Spring Club Fair Connects Students’ Passions and Dreams


The Muslim Student Association table at the Spring Club Fair exhibits Muslim cultural items at Babylon Student Center on Feb.1, 2023. (Compass News/Hao Guo)

Hao Guo, Staff Writer

Psychology major Aliba Chowdhury was both nervous and excited about attending the spring Club Fair at the Babylon Student Center on Feb. 1. It was not only her first time attending the fair, but the 18-year-old was also running the table of the Muslim Student Association, which was formed just last fall.

The club’s goal is to spread awareness and understanding of Islam. The organization is aiming to work with the college to establish and maintain rooms on campus for Muslims to pray, and also advocate for halal food on campus. 

“I have a passion to correct misconceptions people have about our religion,” said Chowdhury, the club’s president. “I want to develop a dynamic, united and welcoming community on campus.”

The Muslim Student Association was among 45 clubs and organizations participating in this semester’s club fair, which was held in the Montauk Room from 11 a.m.-12:30 p.m. drew a dense crowd of people. 

Storm Lawson of the American Chemical Society demonstrates an experiment to students at the Spring Club Fair at the Babylon Student Center on Feb.1, 2023. The fair drew 45 clubs and organizations and a dense crowd. (Compass News/Hao Guo)

The club fair, aiming to help students develop their passions and find their dreams by connecting them with those who have similar interests. The fair is held every September and February, according to Sharon C. Silverstein, the director of Campus Activities and Leadership Development, which sponsored the fair and overseeAmmerman clubs. She said there used to be as many as 65 clubs participating in the fair before the pandemic. During the pandemic, the fair was held online.

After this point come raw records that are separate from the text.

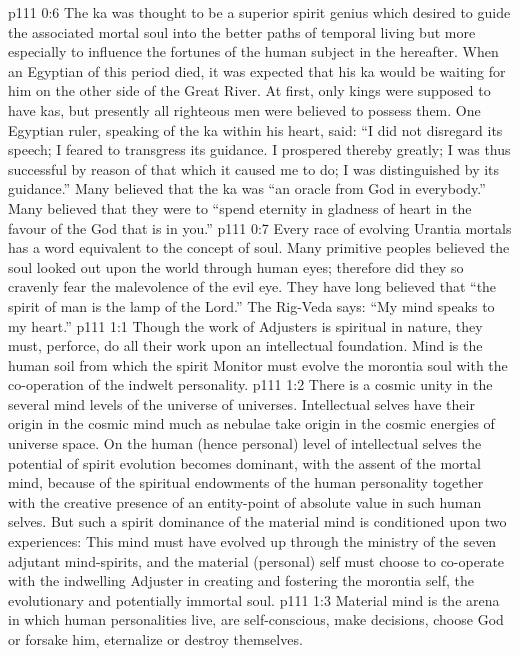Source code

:\vs p111 0:6 The ka was thought to be a superior spirit genius which desired to guide the associated mortal soul into the better paths of temporal living but more especially to influence the fortunes of the human subject in the hereafter. When an Egyptian of this period died, it was expected that his ka would be waiting for him on the other side of the Great River. At first, only kings were supposed to have kas, but presently all righteous men were believed to possess them. One Egyptian ruler, speaking of the ka within his heart, said: “I did not disregard its speech; I feared to transgress its guidance. I prospered thereby greatly; I was thus successful by reason of that which it caused me to do; I was distinguished by its guidance.” Many believed that the ka was “an oracle from God in everybody.” Many believed that they were to “spend eternity in gladness of heart in the favour of the God that is in you.”
\vs p111 0:7 Every race of evolving Urantia mortals has a word equivalent to the concept of soul. Many primitive peoples believed the soul looked out upon the world through human eyes; therefore did they so cravenly fear the malevolence of the evil eye. They have long believed that “the spirit of man is the lamp of the Lord.” The Rig\hyp{}Veda says: “My mind speaks to my heart.”
\vs p111 1:1 Though the work of Adjusters is spiritual in nature, they must, perforce, do all their work upon an intellectual foundation. Mind is the human soil from which the spirit Monitor must evolve the morontia soul with the co\hyp{}operation of the indwelt personality.
\vs p111 1:2 There is a cosmic unity in the several mind levels of the universe of universes. Intellectual selves have their origin in the cosmic mind much as nebulae take origin in the cosmic energies of universe space. On the human (hence personal) level of intellectual selves the potential of spirit evolution becomes dominant, with the assent of the mortal mind, because of the spiritual endowments of the human personality together with the creative presence of an entity\hyp{}point of absolute value in such human selves. But such a spirit dominance of the material mind is conditioned upon two experiences: This mind must have evolved up through the ministry of the seven adjutant mind\hyp{}spirits, and the material (personal) self must choose to co\hyp{}operate with the indwelling Adjuster in creating and fostering the morontia self, the evolutionary and potentially immortal soul.
\vs p111 1:3 \pc Material mind is the arena in which human personalities live, are self\hyp{}conscious, make decisions, choose God or forsake him, eternalize or destroy themselves.
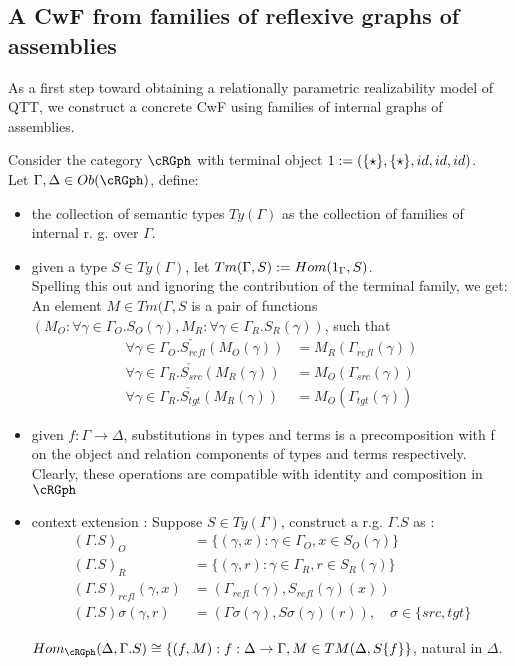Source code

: \documentclass[12pt,a4paper]{article}
\def\src{_{src}}\alwaysmath{src}
\def\rfl{_{refl}}\alwaysmath{rfl}
\def\tgt{_{tgt}}\alwaysmath{tgt}
\renewcommand{\O}{_{O}}\alwaysmath{O}
\def\R{_{R}}\alwaysmath{R}
\begin{document}
\subsection*{A CwF from families of reflexive graphs of assemblies}
As a first step toward obtaining a relationally parametric realizability model of QTT, we construct a concrete CwF using families of internal graphs of assemblies.

Consider the category $\cRGph$ with terminal object $1 := (\{\star\}, \{\star\}, id, id, id)$.\\
Let $\Gamma, \Delta \in \ob\cRGph$, define: 
\begin{itemize}[noitemsep]
  \item the collection of semantic types $Ty(\Gamma)$ as the collection of families of internal r. g. over $\Gamma$.
  
  \item given a type $S \in Ty(\Gamma)$, let $Tm(\Gamma, S) := Hom(1_\Gamma, S)$.\\
  Spelling this out and ignoring the contribution of the terminal family, we get:\\
  An element $M \in Tm(\Gamma, S$ is a pair of functions $(M\O : \forall \gamma \in \Gamma\O. S\O(\gamma), M\R : \forall \gamma \in \Gamma\R. S\R(\gamma))$, such that 
  \begin{align*}
    \forall \gamma \in \Gamma\O.\check {S\rfl} (M\O(\gamma)) &= M\R(\Gamma\rfl(\gamma))\\
    \forall \gamma \in \Gamma\R.\check {S\src} (M\R(\gamma)) &= M\O(\Gamma\src(\gamma))\\
    \forall \gamma \in \Gamma\R.\check {S\tgt} (M\R(\gamma)) &= M\O(\Gamma\tgt(\gamma)) 
  \end{align*}
  
  \item given $f : \Gamma \to \Delta$, substitutions in types and terms is a precomposition with f on the object and relation components of types and terms respectively. Clearly, these operations are compatible with identity and composition in $\cRGph$
  
  \item context extension : Suppose $S \in Ty(\Gamma)$, construct a r.g. $\Gamma.S$ as :
  \begin{align*}
    (\Gamma.S)\O &= \{(\gamma, x) : \gamma \in \Gamma\O, x \in S\O(\gamma)\}\\
    (\Gamma.S)\R &= \{(\gamma, r) : \gamma \in \Gamma\R, r \in S\R(\gamma)\}\\
    (\Gamma.S)\rfl(\gamma, x) &= (\Gamma\rfl(\gamma), S\rfl(\gamma)(x))\\
    (\Gamma.S)\sigma(\gamma, r) &= (\Gamma\sigma(\gamma), S\sigma(\gamma)(r)),\quad \sigma \in \{src, tgt\}
  \end{align*}
  \begin{claim}
    $Hom_{\cRGph}(\Delta, \Gamma.S) \cong \{(f,M): f : \Delta \to \Gamma, M \in TM(\Delta, S\{f\}\}$, natural in $\Delta$.
  \end{claim}
\end{itemize}
\end{document}
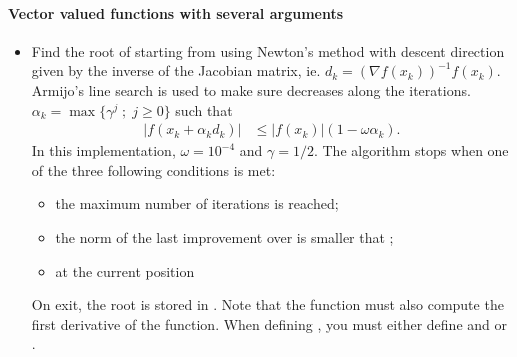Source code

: \paragraph{Vector valued functions with several arguments}

\begin{itemize}
\item {}
  \sshortdescribe Find the root of  starting from  using
  Newton's method with descent direction given by the inverse of the Jacobian
  matrix, ie. $d_k = (\nabla f(x_k))^{-1} f(x_k)$. Armijo's line search is used to make sure 
  decreases along the iterations. $\alpha_k = \max\{ \gamma^j \; ; \; j \ge 0\}$
  such that
  \begin{align*}
    |f(x_k + \alpha_k d_k)| & \le |f(x_k)| (1 - \omega \alpha_k).
  \end{align*}
  In this implementation, $\omega = 10^{-4}$ and $\gamma = 1/2$.  The algorithm
  stops when one of the three following conditions is met:
  \begin{itemize}
    \item the maximum number of iterations  is reached;
    \item the norm of the last improvement over  is smaller that ;
    \item at the current position 
  \end{itemize}
  On exit, the root is stored in .  Note that the function  must
  also compute the first derivative of the function. When defining ,
  you must either define  and  or .
\end{itemize}

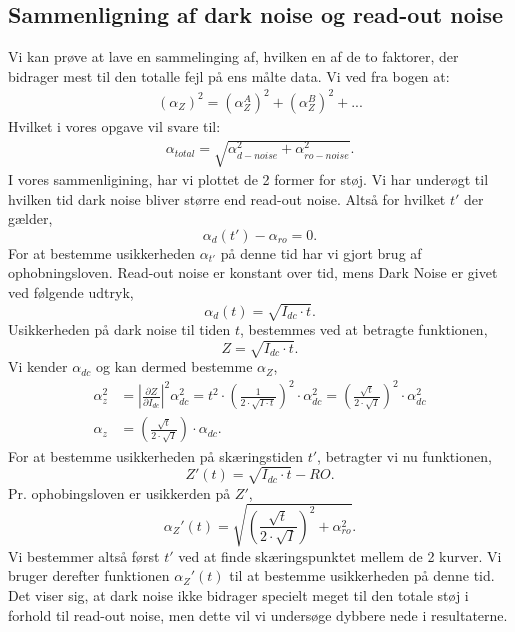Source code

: \documentclass[working]{tuftebook}
\begin{document}
\subsection{Sammenligning af dark noise og read-out noise}
Vi kan prøve at lave en sammelinging af, hvilken en af de to faktorer, der bidrager mest til den totalle fejl på ens målte data. Vi ved fra bogen  at: 
\begin{align*}
(\alpha_Z)^2 =(\alpha_Z^A)^2+(\alpha_Z^B)^2 + ...
\end{align*}
Hvilket i vores opgave vil svare til:
\begin{align*}
\alpha_{total} = \sqrt{\alpha_{d-noise}^2 + \alpha_{ro-noise}^2}. 
\end{align*}
I vores sammenligining, har vi plottet de 2 former for støj. Vi har underøgt til hvilken tid dark noise bliver større end read-out noise. Altså for hvilket $t'$ der gælder,
\[
	\alpha _{d} \left( t' \right)  - \alpha _{ro} = 0
.\]
For at bestemme usikkerheden $\alpha _{t'}$ på denne tid har vi gjort brug af ophobningsloven. Read-out noise er konstant over tid, mens Dark Noise er givet ved følgende udtryk,
\[
\alpha _d \left( t \right) = \sqrt{I_{dc}\cdot t} 
.\]
Usikkerheden på dark noise til tiden $t$, bestemmes ved at betragte funktionen,
\[
Z = \sqrt{I_{dc}\cdot t} 
.\] 
Vi kender $\alpha _{dc}$ og kan dermed bestemme $\alpha _Z$,
\begin{align*}
	\alpha_{z}^2 &= \left| \frac{\partial Z}{\partial I_{dc}} \right|^2\alpha_{dc}^2 = t^2 \cdot \left( \frac{1}{2\cdot \sqrt{I\cdot t} } \right)^2\cdot \alpha _{dc}^2 = \left( \frac{\sqrt{t}}{ 2\cdot \sqrt{I}} \right)^2 \cdot \alpha _{dc}^2 \\
	\alpha _z &= \left( \frac{\sqrt{t} }{2\cdot \sqrt{I} } \right) \cdot \alpha _{dc}
.\end{align*}
For at bestemme usikkerheden på skæringstiden $t'$, betragter vi nu funktionen,
 \[
Z'\left( t \right) = \sqrt{I_{dc}\cdot t} - RO
.\] 
Pr. ophobingsloven er usikkerden på $Z'$,
 \[
\alpha _Z'\left( t \right)  = \sqrt{\left( \frac{\sqrt{t} }{2\cdot \sqrt{I} } \right)^2 + \alpha _{ro}^2 }
.\]
Vi bestemmer altså først $t'$ ved at finde skæringspunktet mellem de 2 kurver. Vi bruger derefter funktionen $\alpha _Z'\left( t \right) $ til at bestemme usikkerheden på denne tid. \\
Det viser sig, at dark noise ikke bidrager specielt meget til den totale støj i forhold til read-out noise, men dette vil vi undersøge dybbere nede i resultaterne.
\end{document}
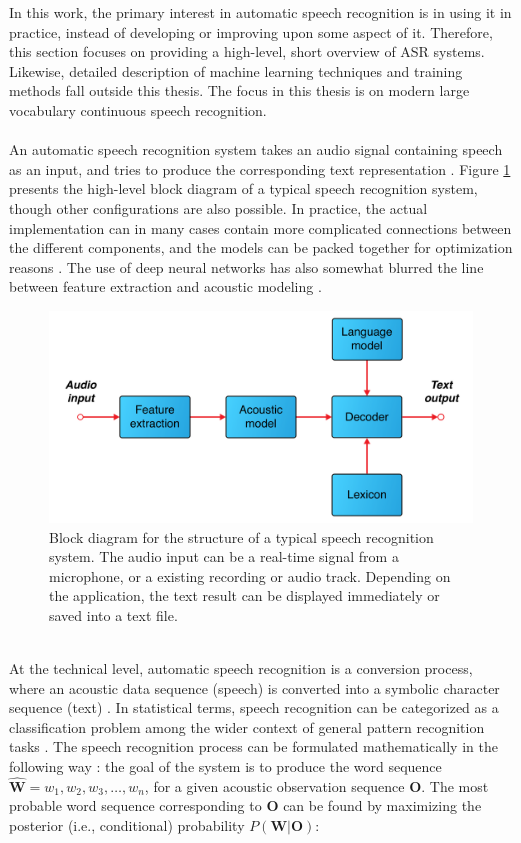 \documentclass[english, 12pt, a4paper, pdftex, elec, utf8]{aaltothesis}
\begin{document}
In this work, the primary interest in automatic speech recognition is in using it in practice, instead of developing or improving upon some aspect of it. Therefore, this section focuses on providing a high-level, short overview of ASR systems. Likewise, detailed description of machine learning techniques and training methods fall outside this thesis. The focus in this thesis is on modern large vocabulary continuous speech recognition. \\\\ An automatic speech recognition system takes an audio signal containing speech as an input, and tries to produce the corresponding text representation \cite{huang2001spoken, li2014overview}. Figure \ref{fig:asr} presents the high-level block diagram of a typical speech recognition system, though other configurations are also possible. In practice, the actual implementation can in many cases contain more complicated connections between the different components, and the models can be packed together for optimization reasons \cite{yu2014automatic, kallasjoki2016}. The use of deep neural networks has also somewhat blurred the line between feature extraction and acoustic modeling \cite{hinton2012deep, kallasjoki2016}. \\
\begin{figure}[h]
	\centering 
	\includegraphics[trim={1.8cm 0cm 1.8cm 0cm}, clip, width=\textwidth]{ASR.pdf}
	\caption{Block diagram for the structure of a typical speech recognition system. The audio input can be a real-time signal from a microphone, or a existing recording or audio track. Depending on the application, the text result can be displayed immediately or saved into a text file.}
	\label{fig:asr} 
\end{figure} \\
At the technical level, automatic speech recognition is a conversion process, where an acoustic data sequence (speech) is converted into a symbolic character sequence (text) \cite{yu2014automatic}. In statistical terms, speech recognition can be categorized as a classification problem among the wider context of general pattern recognition tasks \cite{huang2001spoken}. The speech recognition process can be formulated mathematically in the following way \cite{huang2001spoken, gales2008application, kallasjoki2016}: the goal of the system is to produce the word sequence $ \hat{\bm{W}} = w_1, w_2, w_3,\dots,w_n$, for a given acoustic observation sequence $\bm{O}$. The most probable word sequence corresponding to $\bm{O}$ can be found by maximizing the posterior (i.e., conditional) probability $P(\bm{W} | \bm{O})$:
\end{document}
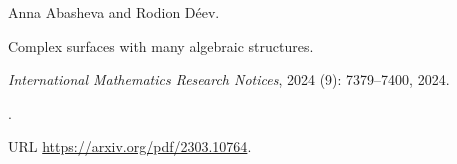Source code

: Anna Abasheva and Rodion D{\'e}ev.

\newblock Complex surfaces with many algebraic structures.

\newblock \emph{International Mathematics Research Notices}, 2024
  (9): 7379--7400, 2024.

\newblock {}.

\newblock URL \url{https://arxiv.org/pdf/2303.10764}.
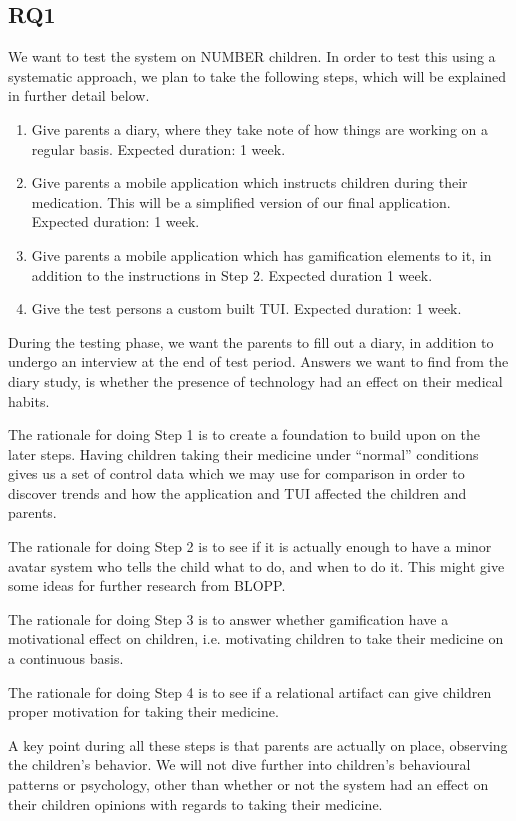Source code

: \subsection{RQ1}
\label{sec:RQ2-methodology}
We want to test the system on NUMBER children. In order to test this using a systematic approach, we plan to take the following steps, which will be explained in further detail below. 
\begin{enumerate}
  \item Give parents a diary, where they take note of how things are working on a regular basis. Expected duration: 1 week.
  \item Give parents a mobile application which instructs children during their medication. This will be a simplified version of our final application. Expected duration: 1 week. 
  \item Give parents a mobile application which has gamification elements to it, in addition to the instructions in Step 2. Expected duration 1 week.   
  \item Give the test persons a custom built TUI. Expected duration: 1 week. 
\end{enumerate}
During the testing phase, we want the parents to fill out a diary, in addition to undergo an interview at the end of test period. Answers we want to find from the diary study, is whether the presence of technology had an effect on their medical habits. 

The rationale for doing Step 1 is to create a foundation to build upon on the later steps. Having children taking their medicine under ``normal'' conditions gives us a set of control data which we may use for comparison in order to discover trends and how the application and TUI affected the children and parents. 

The rationale for doing Step 2 is to see if it is actually enough to have a minor avatar system who tells the child what to do, and when to do it. This might give some ideas for further research from BLOPP. 


The rationale for doing Step 3 is to answer whether gamification have a motivational effect on children, i.e. motivating children to take their medicine on a continuous basis. 

The rationale for doing Step 4 is to see if a relational artifact can give children proper motivation for taking their medicine.

A key point during all these steps is that parents are actually on place, observing the children's behavior. We will not dive further into children's behavioural patterns or psychology, other than whether or not the system had an effect on their children opinions with regards to taking their medicine.       
 
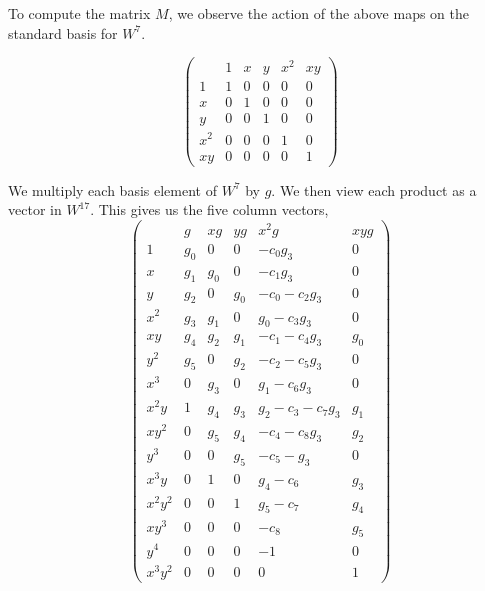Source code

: To compute the matrix $M$, we observe the action of the above maps on the standard basis for $W^7$.

\[ \left( \begin{array}{r|rrrrr}
      & 1 & x & y & x^2 & xy \\
  \hline
    1 & 1 & 0 & 0 & 0 & 0 \\
    x & 0 & 1 & 0 & 0 & 0 \\
    y & 0 & 0 & 1 & 0 & 0 \\
  x^2 & 0 & 0 & 0 & 1 & 0 \\
   xy & 0 & 0 & 0 & 0 & 1
\end{array} \right) \]

We multiply each basis element of $W^7$ by $g$.
We then view each product as a vector in $W^{17}$.
This gives us the five column vectors, 
\[ \left( \begin{array}{r|rrrrr}
         &   g & xg & yg & x^2g & xyg \\
  \hline
  1      & g_0 &   0 &   0 &           - c_0g_3 &   0 \\
  x      & g_1 & g_0 &   0 &           - c_1g_3 &   0 \\
     y   & g_2 &   0 & g_0 &     - c_0 - c_2g_3 &   0 \\
  x^2    & g_3 & g_1 &   0 & g_0       - c_3g_3 &   0 \\
  x  y   & g_4 & g_2 & g_1 &     - c_1 - c_4g_3 & g_0 \\
     y^2 & g_5 &   0 & g_2 &     - c_2 - c_5g_3 &   0 \\
  x^3    &   0 & g_3 &   0 & g_1       - c_6g_3 &   0 \\
  x^2y   &   1 & g_4 & g_3 & g_2 - c_3 - c_7g_3 & g_1 \\
  x  y^2 &   0 & g_5 & g_4 &     - c_4 - c_8g_3 & g_2 \\
     y^3 &   0 &   0 & g_5 &     - c_5    - g_3 &   0 \\
  x^3y   &   0 &   1 &   0 & g_4 - c_6          & g_3 \\ 
  x^2y^2 &   0 &   0 &   1 & g_5 - c_7          & g_4 \\ 
  x  y^3 &   0 &   0 &   0 &     - c_8          & g_5 \\
     y^4 &   0 &   0 &   0 &       - 1          &   0 \\
  x^3y^2 &   0 &   0 &   0 &         0          &   1
\end{array} \right) \]

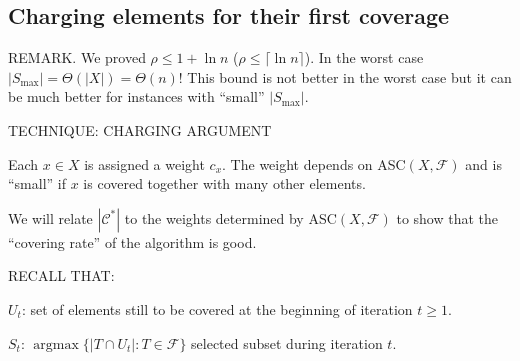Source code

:\subsection{Charging elements for their first coverage}
REMARK. We proved $\rho\leq1+\ln n$ ($\rho\leq\lceil\ln n\rceil$). In the worst case $|S_{\max}|=\Theta(|X|)=\Theta(n)$! This bound is not better in the worst case but it can be much better for instances with ``small'' $|S_{\max}|$.

TECHNIQUE: CHARGING ARGUMENT

Each $x\in X$ is assigned a weight $c_x$. The weight depends on ASC$(X,\mathcal F)$ and is ``small'' if $x$ is covered together with many other elements.

We will relate $|\mathcal C^*|$ to the weights determined by ASC$(X,\mathcal F)$ to show that the ``covering rate'' of the algorithm is good.

RECALL THAT:
\begin{notesdefinition}
$U_t$: set of elements still to be covered at the beginning of iteration $t\geq1$.

$S_t$: $\operatorname{argmax}\{|T\cap U_t|:T\in\mathcal F\}$ selected subset during iteration $t$.
\end{notesdefinition}
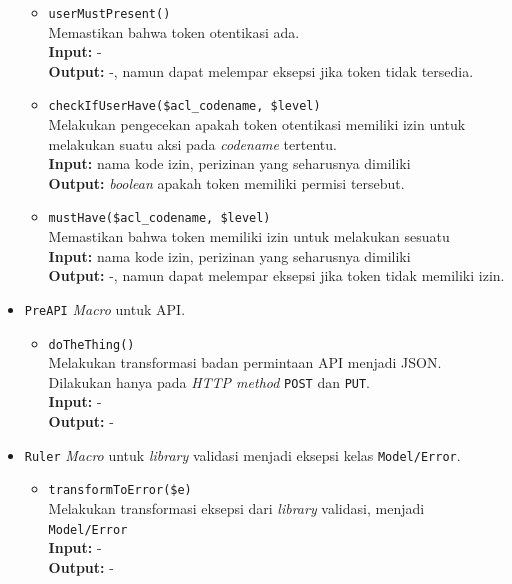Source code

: \begin{itemize}
\begin{itemize}
                \item \texttt{userMustPresent()} \\
                    Memastikan bahwa token otentikasi ada. \\
                    \textbf{Input:} -\\
                    \textbf{Output:} -, namun dapat melempar eksepsi jika token tidak tersedia.
                    
                \item \texttt{checkIfUserHave(\$acl\_codename, \$level)} \\
                    Melakukan pengecekan apakah token otentikasi memiliki izin untuk melakukan suatu
                    aksi pada \textit{codename} tertentu.\\
                    \textbf{Input:} nama kode izin, perizinan yang seharusnya dimiliki\\
                    \textbf{Output:} \textit{boolean} apakah token memiliki permisi tersebut.
                    
                \item \texttt{mustHave(\$acl\_codename, \$level)} \\
                    Memastikan bahwa token memiliki izin untuk melakukan sesuatu \\
                    \textbf{Input:} nama kode izin, perizinan yang seharusnya dimiliki\\
                    \textbf{Output:} -, namun dapat melempar eksepsi jika token tidak memiliki izin.
            \end{itemize}
            
        \item \texttt{PreAPI}
            \textit{Macro} untuk API.
            \begin{itemize}
                \item \texttt{doTheThing()} \\
                    Melakukan transformasi badan permintaan API menjadi JSON. Dilakukan hanya
                    pada \textit{HTTP method} \texttt{POST} dan \texttt{PUT}.\\
                    \textbf{Input:} -\\
                    \textbf{Output:} -
            \end{itemize}
        
        \item \texttt{Ruler}
            \textit{Macro} untuk \textit{library} validasi menjadi eksepsi kelas \texttt{Model/Error}.
            \begin{itemize}
                \item \texttt{transformToError(\$e)} \\
                    Melakukan transformasi eksepsi dari \textit{library} validasi, menjadi 
                    \texttt{Model/Error} \\
                    \textbf{Input:} -\\
                    \textbf{Output:} -
            \end{itemize}
            

\end{itemize}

Some students found their interests at the fair. 

Sierra Edwards, 19, a computer science student, signed up for the Chemistry Club. Scrolling through different kinds of laboratory pictures of chemical elements, she said she dreamed of becoming a pharmacist in the future.

It’s those in-person connections that make the fair so worthwhile, event-goers said.

“It creates a sense of community, keeps students engaged, and gives a coming here a sense of purpose,” Silverstein said. “They are recruiting, running meetings and they are learning leadership.”